Once you have counted the lines below that contain "sigma", give that number and nothing else.

• _RECORDS SUPPLIED_:
________________________________________
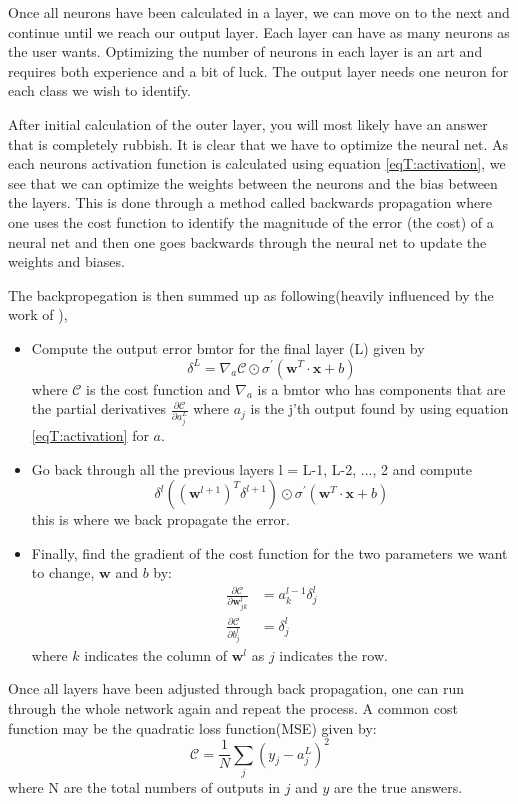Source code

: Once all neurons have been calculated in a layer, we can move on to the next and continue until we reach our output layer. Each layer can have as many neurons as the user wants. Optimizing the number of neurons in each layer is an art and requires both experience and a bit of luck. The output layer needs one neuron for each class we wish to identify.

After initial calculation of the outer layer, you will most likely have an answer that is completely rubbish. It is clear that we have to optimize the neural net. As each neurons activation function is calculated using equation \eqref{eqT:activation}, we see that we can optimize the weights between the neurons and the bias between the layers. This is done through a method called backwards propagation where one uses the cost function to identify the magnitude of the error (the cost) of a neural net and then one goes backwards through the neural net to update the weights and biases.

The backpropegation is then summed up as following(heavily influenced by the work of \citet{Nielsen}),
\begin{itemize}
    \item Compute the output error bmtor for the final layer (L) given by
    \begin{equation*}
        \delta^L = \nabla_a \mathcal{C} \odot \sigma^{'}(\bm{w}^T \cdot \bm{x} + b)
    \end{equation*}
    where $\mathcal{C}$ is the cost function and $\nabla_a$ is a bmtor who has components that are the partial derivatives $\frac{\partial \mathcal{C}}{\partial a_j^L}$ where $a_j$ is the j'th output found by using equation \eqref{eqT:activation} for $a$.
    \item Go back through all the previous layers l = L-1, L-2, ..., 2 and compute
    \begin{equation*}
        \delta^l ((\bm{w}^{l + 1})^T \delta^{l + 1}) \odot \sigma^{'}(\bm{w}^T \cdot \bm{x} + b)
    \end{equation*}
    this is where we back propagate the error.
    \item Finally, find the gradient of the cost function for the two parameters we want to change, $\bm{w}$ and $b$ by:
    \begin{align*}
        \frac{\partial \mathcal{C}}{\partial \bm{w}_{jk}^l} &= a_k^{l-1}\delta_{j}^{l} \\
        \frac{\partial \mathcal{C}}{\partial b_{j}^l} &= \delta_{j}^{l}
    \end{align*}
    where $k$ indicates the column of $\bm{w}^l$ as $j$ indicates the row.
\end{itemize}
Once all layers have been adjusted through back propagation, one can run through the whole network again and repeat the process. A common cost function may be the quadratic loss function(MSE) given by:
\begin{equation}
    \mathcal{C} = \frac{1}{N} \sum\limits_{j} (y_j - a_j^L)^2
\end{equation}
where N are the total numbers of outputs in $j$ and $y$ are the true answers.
________________________________________
• _SOLUTION_: 2